しかも、防衛省統合幕僚監部の3等空佐が、防衛省のイラク日報隠蔽問題を追及している民進党参議院議員に「国民の敵」と暴言を吐いたことも問題になっており、文民統制(シビリアンコントロール)が、安倍政権のもとで機能していないことが明らかになった。まさに、憲法改悪を強行し、戦前回帰の反人権主義、国権主義の政治をすすめようとする安倍政権の本質を露呈する不祥事、疑惑が噴出している。
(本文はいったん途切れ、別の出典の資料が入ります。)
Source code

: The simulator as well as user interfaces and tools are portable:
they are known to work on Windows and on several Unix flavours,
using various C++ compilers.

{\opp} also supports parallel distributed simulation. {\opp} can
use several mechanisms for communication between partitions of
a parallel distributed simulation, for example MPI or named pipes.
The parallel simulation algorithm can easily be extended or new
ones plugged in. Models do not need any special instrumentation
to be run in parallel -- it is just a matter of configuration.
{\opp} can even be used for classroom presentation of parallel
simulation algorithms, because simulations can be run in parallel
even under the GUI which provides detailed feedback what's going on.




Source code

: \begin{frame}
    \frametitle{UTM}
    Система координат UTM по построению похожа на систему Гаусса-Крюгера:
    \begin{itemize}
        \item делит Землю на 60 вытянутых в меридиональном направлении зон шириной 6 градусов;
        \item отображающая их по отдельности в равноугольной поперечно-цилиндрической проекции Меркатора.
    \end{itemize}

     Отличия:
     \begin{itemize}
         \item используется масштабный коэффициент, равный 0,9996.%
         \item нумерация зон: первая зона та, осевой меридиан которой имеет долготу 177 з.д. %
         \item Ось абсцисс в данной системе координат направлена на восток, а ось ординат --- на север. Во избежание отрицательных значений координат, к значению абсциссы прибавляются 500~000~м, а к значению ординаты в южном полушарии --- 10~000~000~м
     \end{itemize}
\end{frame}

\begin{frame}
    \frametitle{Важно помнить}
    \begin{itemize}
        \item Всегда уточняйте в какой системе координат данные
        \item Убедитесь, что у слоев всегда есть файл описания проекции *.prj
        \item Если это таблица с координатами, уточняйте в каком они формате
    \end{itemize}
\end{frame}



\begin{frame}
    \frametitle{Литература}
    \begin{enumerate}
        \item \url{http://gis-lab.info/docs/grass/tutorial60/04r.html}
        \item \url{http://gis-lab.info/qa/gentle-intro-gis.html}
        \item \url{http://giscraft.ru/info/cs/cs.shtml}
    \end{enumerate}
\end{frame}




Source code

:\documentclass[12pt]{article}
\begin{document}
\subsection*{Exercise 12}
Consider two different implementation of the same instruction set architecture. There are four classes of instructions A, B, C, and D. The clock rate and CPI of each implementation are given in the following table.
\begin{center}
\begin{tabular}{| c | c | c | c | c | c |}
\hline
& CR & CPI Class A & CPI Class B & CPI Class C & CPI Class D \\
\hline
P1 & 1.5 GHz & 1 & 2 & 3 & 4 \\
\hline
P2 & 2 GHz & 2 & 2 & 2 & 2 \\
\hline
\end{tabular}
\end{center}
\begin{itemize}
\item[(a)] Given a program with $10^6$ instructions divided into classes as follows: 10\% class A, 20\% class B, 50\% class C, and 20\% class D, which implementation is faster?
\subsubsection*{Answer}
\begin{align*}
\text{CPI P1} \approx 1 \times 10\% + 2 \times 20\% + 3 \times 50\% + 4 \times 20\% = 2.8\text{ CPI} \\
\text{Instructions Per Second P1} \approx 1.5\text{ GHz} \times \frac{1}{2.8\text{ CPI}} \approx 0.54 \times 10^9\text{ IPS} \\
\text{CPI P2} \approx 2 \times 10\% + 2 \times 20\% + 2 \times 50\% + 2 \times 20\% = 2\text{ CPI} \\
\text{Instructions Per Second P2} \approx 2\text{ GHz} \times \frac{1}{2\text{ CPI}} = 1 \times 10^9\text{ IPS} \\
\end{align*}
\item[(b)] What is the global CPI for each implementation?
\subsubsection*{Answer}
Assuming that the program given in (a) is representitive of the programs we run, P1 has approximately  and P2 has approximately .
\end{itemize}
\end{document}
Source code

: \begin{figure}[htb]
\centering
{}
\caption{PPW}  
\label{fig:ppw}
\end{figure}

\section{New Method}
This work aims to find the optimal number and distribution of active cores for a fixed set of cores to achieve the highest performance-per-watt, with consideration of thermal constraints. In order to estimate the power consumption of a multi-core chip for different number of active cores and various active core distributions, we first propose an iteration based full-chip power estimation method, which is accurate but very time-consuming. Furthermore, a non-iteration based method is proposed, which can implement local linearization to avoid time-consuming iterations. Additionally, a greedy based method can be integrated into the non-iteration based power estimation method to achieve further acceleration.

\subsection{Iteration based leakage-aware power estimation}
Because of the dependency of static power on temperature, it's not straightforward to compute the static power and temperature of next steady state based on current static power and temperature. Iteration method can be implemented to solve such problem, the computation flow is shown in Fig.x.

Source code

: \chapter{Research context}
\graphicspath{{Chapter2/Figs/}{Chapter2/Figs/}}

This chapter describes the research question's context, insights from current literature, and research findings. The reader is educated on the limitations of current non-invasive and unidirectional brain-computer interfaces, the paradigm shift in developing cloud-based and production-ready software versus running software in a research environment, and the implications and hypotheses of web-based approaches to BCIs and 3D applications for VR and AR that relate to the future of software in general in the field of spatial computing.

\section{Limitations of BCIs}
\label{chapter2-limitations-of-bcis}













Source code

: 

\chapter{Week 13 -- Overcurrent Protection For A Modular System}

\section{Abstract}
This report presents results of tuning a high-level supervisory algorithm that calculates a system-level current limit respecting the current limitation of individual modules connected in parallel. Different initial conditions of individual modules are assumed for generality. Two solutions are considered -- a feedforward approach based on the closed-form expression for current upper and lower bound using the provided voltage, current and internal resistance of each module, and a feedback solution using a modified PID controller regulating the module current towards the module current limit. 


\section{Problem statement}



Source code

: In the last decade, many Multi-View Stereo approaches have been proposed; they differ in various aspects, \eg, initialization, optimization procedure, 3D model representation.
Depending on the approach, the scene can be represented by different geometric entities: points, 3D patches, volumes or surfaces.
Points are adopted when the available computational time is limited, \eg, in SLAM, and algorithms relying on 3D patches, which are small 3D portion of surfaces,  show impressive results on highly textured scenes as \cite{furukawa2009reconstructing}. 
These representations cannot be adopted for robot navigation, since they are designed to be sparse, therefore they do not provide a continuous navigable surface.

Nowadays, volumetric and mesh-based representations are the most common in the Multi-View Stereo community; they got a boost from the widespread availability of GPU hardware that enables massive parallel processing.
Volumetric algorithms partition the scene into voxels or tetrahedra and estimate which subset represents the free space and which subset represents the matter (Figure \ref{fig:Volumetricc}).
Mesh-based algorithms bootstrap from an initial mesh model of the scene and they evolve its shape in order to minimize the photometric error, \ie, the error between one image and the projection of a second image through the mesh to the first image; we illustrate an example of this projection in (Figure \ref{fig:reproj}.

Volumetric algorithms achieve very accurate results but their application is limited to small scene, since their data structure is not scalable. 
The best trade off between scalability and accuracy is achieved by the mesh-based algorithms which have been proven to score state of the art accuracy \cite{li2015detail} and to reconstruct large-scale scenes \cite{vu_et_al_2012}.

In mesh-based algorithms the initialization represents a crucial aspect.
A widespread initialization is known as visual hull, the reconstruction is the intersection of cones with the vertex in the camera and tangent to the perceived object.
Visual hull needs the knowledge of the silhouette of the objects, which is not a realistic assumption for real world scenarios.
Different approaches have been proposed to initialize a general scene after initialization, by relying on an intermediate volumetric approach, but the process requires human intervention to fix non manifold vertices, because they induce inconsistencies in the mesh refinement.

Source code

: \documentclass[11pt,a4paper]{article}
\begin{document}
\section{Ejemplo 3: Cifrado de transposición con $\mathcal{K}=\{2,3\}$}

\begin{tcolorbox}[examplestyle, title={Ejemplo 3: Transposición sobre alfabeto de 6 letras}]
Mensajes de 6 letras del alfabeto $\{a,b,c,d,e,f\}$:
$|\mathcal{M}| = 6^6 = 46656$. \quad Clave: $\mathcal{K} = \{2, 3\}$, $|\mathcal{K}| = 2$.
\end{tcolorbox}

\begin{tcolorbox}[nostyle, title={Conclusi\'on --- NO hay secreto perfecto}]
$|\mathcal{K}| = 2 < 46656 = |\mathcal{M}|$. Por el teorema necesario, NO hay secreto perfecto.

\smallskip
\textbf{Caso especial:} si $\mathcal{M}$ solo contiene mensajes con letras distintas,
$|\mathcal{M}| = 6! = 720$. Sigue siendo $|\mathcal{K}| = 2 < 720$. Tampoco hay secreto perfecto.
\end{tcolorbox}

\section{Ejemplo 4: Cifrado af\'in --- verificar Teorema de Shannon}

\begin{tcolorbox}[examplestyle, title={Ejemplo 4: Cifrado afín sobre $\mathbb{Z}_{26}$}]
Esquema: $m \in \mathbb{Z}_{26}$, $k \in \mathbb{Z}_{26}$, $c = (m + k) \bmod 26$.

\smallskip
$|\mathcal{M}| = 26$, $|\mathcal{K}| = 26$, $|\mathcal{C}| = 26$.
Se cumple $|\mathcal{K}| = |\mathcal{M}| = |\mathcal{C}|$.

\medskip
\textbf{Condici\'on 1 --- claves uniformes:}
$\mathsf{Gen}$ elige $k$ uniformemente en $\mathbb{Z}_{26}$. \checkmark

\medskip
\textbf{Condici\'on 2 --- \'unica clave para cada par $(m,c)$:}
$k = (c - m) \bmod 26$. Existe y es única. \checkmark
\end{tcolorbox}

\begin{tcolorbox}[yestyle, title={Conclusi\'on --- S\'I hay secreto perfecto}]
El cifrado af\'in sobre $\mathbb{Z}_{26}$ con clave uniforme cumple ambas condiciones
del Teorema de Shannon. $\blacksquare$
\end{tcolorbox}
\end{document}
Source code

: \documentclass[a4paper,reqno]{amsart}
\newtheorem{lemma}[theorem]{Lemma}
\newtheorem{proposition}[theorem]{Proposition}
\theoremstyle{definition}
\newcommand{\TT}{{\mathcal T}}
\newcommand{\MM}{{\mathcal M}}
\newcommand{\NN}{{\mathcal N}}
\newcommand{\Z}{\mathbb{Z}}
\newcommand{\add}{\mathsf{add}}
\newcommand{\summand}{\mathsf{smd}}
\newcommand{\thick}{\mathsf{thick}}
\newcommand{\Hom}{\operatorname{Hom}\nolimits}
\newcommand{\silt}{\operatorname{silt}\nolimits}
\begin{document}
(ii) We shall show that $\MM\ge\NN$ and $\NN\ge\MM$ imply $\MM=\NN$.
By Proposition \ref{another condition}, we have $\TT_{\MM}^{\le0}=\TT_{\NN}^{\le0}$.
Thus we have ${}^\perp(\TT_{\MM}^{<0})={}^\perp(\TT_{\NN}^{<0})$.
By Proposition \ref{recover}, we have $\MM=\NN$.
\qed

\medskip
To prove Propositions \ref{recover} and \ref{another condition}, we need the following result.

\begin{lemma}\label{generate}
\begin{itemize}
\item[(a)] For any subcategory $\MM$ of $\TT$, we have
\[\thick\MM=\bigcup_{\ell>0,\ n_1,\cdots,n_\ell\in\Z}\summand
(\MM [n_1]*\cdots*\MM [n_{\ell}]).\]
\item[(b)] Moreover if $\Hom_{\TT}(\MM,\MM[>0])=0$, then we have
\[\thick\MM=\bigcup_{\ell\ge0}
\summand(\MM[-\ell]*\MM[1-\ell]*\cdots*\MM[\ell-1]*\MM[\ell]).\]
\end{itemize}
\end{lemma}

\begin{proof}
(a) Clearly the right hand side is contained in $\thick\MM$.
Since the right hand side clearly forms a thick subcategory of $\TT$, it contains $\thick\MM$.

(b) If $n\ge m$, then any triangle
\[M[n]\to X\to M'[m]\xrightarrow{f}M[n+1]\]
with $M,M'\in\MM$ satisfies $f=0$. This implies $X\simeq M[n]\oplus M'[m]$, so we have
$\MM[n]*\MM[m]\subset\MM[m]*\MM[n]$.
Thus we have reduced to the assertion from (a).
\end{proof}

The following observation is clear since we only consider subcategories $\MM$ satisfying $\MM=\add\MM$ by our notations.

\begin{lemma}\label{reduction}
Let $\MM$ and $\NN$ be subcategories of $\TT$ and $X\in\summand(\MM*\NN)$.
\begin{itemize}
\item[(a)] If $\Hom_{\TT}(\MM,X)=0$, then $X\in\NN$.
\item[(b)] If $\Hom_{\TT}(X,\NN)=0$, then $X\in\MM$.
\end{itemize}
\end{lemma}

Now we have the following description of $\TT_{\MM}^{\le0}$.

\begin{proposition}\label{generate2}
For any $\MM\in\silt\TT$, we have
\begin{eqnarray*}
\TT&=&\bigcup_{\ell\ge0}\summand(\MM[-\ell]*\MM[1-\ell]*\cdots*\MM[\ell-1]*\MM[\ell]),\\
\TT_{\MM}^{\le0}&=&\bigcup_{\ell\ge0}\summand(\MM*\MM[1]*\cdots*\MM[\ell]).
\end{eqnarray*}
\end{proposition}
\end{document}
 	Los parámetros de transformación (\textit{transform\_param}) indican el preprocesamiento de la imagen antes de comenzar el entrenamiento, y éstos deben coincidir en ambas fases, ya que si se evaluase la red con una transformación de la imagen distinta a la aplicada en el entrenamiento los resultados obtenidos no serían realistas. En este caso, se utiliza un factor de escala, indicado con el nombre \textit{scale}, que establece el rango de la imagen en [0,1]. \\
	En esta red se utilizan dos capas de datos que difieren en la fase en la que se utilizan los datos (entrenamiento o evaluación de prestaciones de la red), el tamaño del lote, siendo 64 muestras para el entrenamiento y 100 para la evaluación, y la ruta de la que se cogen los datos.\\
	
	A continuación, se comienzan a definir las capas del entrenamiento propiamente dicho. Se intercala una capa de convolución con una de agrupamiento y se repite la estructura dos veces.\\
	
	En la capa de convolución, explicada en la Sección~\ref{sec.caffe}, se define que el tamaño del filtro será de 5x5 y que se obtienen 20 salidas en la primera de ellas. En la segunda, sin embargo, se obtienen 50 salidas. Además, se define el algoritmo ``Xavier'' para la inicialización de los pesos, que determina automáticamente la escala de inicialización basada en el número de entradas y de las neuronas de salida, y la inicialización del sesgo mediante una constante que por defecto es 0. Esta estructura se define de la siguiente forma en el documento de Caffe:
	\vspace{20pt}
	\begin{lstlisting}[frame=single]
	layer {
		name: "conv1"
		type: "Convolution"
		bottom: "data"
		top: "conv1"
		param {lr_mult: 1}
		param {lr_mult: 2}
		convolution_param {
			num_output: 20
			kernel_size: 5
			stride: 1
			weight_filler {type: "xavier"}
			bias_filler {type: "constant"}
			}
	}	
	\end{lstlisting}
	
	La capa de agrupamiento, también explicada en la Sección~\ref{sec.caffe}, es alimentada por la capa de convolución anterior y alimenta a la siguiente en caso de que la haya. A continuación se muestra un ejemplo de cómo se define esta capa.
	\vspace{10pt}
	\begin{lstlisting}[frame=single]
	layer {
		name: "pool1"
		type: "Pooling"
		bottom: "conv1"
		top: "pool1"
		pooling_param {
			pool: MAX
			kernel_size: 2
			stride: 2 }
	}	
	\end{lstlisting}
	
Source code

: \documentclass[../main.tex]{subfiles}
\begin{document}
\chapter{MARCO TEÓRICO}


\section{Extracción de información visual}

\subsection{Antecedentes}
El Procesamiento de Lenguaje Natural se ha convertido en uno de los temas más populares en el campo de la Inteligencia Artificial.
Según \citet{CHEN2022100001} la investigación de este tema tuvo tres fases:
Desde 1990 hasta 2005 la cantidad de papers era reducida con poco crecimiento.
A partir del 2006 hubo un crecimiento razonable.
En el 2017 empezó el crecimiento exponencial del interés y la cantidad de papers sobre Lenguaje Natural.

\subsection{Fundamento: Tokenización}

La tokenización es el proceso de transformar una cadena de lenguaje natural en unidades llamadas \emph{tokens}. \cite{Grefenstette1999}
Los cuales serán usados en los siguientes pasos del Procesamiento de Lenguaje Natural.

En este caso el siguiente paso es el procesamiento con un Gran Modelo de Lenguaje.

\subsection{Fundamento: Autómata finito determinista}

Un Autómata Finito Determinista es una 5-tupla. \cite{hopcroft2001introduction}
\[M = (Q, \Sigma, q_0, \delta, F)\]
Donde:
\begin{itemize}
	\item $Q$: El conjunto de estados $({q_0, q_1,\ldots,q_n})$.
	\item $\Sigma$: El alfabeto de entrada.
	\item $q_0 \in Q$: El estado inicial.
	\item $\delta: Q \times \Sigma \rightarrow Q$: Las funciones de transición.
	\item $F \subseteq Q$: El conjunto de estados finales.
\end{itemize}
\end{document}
この間、安倍政権は集団的自衛権容認の閣議決定を強行し、「戦争法」「特定秘密保護法」や「共謀罪」など、米国に一方的に追従する「戦争をする国」づくりに向けた動きを強め、自衛隊明記をめざした憲法改悪をすすめてきた。また、中国との関係を悪化させ、朝鮮半島の緊張激化のなかでも圧力、制裁一辺倒の強硬姿勢を続け、南北朝鮮や米朝の首脳会談が合意されるなどの国際情勢の変化のなかで、国際的な孤立をますます深めている。
われわれは、こうした安倍政権のもとで、憲法改悪を阻止し、差別と戦争に反対する闘いをすすめるとともに、部落解放・人権政策確立に向けてねばり強くとりくみをすすめてきた。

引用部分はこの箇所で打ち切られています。